(Collected data)
┌────────
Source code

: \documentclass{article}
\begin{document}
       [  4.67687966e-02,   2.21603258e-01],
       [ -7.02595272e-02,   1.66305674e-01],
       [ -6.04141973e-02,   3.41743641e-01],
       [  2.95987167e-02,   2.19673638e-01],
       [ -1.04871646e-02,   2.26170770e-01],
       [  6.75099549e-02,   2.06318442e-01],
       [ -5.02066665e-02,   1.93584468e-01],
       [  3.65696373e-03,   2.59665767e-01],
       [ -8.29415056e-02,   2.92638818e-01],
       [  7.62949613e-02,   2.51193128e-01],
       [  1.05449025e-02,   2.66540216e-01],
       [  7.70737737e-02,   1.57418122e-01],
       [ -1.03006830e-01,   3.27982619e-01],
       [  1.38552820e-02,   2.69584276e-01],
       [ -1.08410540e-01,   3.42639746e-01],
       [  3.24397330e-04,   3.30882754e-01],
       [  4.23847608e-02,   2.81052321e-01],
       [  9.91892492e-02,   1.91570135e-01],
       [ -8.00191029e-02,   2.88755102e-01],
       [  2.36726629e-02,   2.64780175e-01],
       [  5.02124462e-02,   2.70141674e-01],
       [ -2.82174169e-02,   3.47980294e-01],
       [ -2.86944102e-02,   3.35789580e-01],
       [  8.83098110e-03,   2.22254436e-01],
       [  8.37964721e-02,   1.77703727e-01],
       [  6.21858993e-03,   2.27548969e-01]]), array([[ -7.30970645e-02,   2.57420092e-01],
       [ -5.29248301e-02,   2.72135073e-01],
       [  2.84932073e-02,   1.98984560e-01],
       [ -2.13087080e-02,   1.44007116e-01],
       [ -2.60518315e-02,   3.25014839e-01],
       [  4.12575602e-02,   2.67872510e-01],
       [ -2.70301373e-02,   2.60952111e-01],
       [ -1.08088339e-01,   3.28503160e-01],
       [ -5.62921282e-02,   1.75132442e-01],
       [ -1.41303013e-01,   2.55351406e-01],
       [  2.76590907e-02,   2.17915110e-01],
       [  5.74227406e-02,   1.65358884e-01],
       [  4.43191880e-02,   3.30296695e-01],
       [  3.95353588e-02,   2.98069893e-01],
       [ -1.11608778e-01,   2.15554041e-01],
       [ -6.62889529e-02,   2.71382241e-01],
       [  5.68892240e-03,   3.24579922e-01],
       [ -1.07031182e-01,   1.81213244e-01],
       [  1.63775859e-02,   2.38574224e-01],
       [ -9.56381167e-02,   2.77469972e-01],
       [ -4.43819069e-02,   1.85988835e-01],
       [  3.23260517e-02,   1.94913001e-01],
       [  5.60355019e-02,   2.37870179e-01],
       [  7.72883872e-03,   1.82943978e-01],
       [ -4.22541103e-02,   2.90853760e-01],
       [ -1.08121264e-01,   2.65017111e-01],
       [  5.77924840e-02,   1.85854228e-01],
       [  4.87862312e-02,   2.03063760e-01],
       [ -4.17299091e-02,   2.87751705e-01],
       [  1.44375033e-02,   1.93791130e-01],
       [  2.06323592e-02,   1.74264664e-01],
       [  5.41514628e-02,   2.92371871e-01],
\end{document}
└────────
= Your goal =
Each record above needs to be written out exactly, with nothing left out.

= Expected answer =
Source code

: \documentclass{article}
\begin{document}
       [  4.67687966e-02,   2.21603258e-01],
       [ -7.02595272e-02,   1.66305674e-01],
       [ -6.04141973e-02,   3.41743641e-01],
       [  2.95987167e-02,   2.19673638e-01],
       [ -1.04871646e-02,   2.26170770e-01],
       [  6.75099549e-02,   2.06318442e-01],
       [ -5.02066665e-02,   1.93584468e-01],
       [  3.65696373e-03,   2.59665767e-01],
       [ -8.29415056e-02,   2.92638818e-01],
       [  7.62949613e-02,   2.51193128e-01],
       [  1.05449025e-02,   2.66540216e-01],
       [  7.70737737e-02,   1.57418122e-01],
       [ -1.03006830e-01,   3.27982619e-01],
       [  1.38552820e-02,   2.69584276e-01],
       [ -1.08410540e-01,   3.42639746e-01],
       [  3.24397330e-04,   3.30882754e-01],
       [  4.23847608e-02,   2.81052321e-01],
       [  9.91892492e-02,   1.91570135e-01],
       [ -8.00191029e-02,   2.88755102e-01],
       [  2.36726629e-02,   2.64780175e-01],
       [  5.02124462e-02,   2.70141674e-01],
       [ -2.82174169e-02,   3.47980294e-01],
       [ -2.86944102e-02,   3.35789580e-01],
       [  8.83098110e-03,   2.22254436e-01],
       [  8.37964721e-02,   1.77703727e-01],
       [  6.21858993e-03,   2.27548969e-01]]), array([[ -7.30970645e-02,   2.57420092e-01],
       [ -5.29248301e-02,   2.72135073e-01],
       [  2.84932073e-02,   1.98984560e-01],
       [ -2.13087080e-02,   1.44007116e-01],
       [ -2.60518315e-02,   3.25014839e-01],
       [  4.12575602e-02,   2.67872510e-01],
       [ -2.70301373e-02,   2.60952111e-01],
       [ -1.08088339e-01,   3.28503160e-01],
       [ -5.62921282e-02,   1.75132442e-01],
       [ -1.41303013e-01,   2.55351406e-01],
       [  2.76590907e-02,   2.17915110e-01],
       [  5.74227406e-02,   1.65358884e-01],
       [  4.43191880e-02,   3.30296695e-01],
       [  3.95353588e-02,   2.98069893e-01],
       [ -1.11608778e-01,   2.15554041e-01],
       [ -6.62889529e-02,   2.71382241e-01],
       [  5.68892240e-03,   3.24579922e-01],
       [ -1.07031182e-01,   1.81213244e-01],
       [  1.63775859e-02,   2.38574224e-01],
       [ -9.56381167e-02,   2.77469972e-01],
       [ -4.43819069e-02,   1.85988835e-01],
       [  3.23260517e-02,   1.94913001e-01],
       [  5.60355019e-02,   2.37870179e-01],
       [  7.72883872e-03,   1.82943978e-01],
       [ -4.22541103e-02,   2.90853760e-01],
       [ -1.08121264e-01,   2.65017111e-01],
       [  5.77924840e-02,   1.85854228e-01],
       [  4.87862312e-02,   2.03063760e-01],
       [ -4.17299091e-02,   2.87751705e-01],
       [  1.44375033e-02,   1.93791130e-01],
       [  2.06323592e-02,   1.74264664e-01],
       [  5.41514628e-02,   2.92371871e-01],
\end{document}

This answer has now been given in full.